You stop selling to them. You don’t need to ban their account to do that.
Their bank?
I doubt this would be applied to other companies unless they also found those companies used confusing UIs to get people to pay. Which is still good news nonetheless, as the main issue for me is all these dark patterns in the first place.
Similarly, no company that I chargeback against do I want to do business with anymore. A chargeback is a "burn the bridges" moment. You have tried everything reasonable, and the company is now defrauding you. Why on earth do you want to continue doing business with them?
You may have curated but you do not own your library. You purchased _access_ to said library.
Although, to be honest, if a problem has deteriorated to the point where I need to do a chargeback, I've already written off doing any further business with that company anyway.
They should be required to refund every purchase on an account that they close.
Though it would smell a bit like a giant squashing ants... anti-trust and all that. :/ So maybe government getting a handle on Dark Patterns is the best way to do things.
Yes, if they get enough people doing chargebacks. The challenge is most of these big co's seem to be in the "too big to punish" camp. This is both you need a large amount of chargebacks and perhaps they may not want to fire the companies (though this is speculative).
> At least in my circles, the sense of security from having charge-backs is a huge reason a lot of people even use CCs.
I'm with you that this is still important and valuable because many companies don't blacklist you. Furthermore I'd rather have that protection and testing a service which could be no service than no service at all.
It'd really very odd to see Americans insist that they should have the right to take a service, get the money back for it from the business i.e. get the service for free, and then go back and get service again! That's pretty unfair towards the business.
Presumably that's the end of the relationship - you claw your money back via the CC and say good bye to the company.
What's the argument for being able to charge back but then wanting to (and the company being forced to, as I think you are suggesting) doing business with each other?
I suspect I am missing something.
In this case, telling a private business they are forced to entertain customers who have robbed them, it's outrageous. And while I understand that chargebacks CAN be legitimate, they also CAN and often are illegitimate. When I worked in small business computer repair, we literally got out of the business of selling expensive machines because more than half of all orders were fraudulent and were charge backed with zero recourse -- we lose the machine, we lose the money. We lost an incredible sum of money to thieves this way, and so being told we are forced to do business with them would have destroyed our business.
If you wanted to create a new class of online public service like Twitter and Google and increase regulation on them as one might do hotels, that's one thing. But a blanket requirement that all businesses must entertain customers who chargeback is a nonstarter, imo.

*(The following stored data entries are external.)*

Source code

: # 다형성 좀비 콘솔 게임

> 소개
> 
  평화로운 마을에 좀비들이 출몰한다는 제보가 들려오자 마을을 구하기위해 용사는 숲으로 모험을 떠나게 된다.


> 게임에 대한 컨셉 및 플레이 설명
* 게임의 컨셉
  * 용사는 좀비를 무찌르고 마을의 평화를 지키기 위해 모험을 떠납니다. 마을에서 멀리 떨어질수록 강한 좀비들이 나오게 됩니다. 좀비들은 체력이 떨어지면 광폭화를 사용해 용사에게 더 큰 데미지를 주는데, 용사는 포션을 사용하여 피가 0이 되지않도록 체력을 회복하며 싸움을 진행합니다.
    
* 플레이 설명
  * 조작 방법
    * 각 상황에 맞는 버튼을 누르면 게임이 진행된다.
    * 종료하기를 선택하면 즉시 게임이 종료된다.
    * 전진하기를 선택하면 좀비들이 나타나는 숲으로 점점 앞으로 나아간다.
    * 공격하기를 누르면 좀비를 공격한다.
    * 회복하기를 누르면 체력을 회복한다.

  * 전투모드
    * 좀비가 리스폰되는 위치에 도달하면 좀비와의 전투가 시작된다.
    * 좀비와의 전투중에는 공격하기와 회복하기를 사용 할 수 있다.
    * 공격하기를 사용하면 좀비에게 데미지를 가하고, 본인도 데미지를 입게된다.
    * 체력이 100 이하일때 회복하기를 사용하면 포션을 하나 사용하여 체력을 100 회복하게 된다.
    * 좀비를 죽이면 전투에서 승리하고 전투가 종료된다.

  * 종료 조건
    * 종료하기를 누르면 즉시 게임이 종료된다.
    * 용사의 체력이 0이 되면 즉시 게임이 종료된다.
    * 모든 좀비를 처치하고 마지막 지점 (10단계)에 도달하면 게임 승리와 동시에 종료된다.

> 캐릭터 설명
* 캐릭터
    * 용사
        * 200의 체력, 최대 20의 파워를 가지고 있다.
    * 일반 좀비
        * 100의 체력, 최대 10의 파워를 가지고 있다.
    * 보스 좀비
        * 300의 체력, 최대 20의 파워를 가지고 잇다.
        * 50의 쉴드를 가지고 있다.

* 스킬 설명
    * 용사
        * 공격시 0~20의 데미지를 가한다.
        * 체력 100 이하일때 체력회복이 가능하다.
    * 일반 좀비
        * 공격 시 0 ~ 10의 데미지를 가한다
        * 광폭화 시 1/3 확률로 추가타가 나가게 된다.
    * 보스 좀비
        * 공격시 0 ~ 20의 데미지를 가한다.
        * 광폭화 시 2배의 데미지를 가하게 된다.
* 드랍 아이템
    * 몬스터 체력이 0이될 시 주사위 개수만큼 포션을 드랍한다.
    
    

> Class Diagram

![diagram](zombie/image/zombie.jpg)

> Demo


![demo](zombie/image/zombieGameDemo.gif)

If you are a business doing more normal business, selling something with no sort of required subscription, something the customer does not depend upon you for, then you are still free to stop doing business with them (minus a few cases related to protected classes).
I'm so happy to see authorities are finally doing something about this abuse.
They're completely draining to deal with, usually fraudulent, and the only way to win one is to prove beyond reasonable doubt that the buyer is lying.
On other side the companies should then be able to sue you and you need to prove that charge was fraudulent. If you fail, you will carry full costs of both sides. Thus cutting down the fraud by chargebacks.
Companies can sue you for false, damaging claims you make, or failure to complete your end of a contractual arrangement.
> and you need to prove that charge was fraudulent
Well, no, the initial burden of proof should remain on the entity seeking a remedy, but civil standard of proof (preponderance of the evidence) means that that initial burden is not hard to meet.
It's not relevant to Netflix.
Does Apple also do this?
When I told about my issue to ICO, they basically gave advice to use different service... that's it.
There should be some sort of legal protection that if you want to exercise your rights, company shouldn't be allowed to cut you out for doing so.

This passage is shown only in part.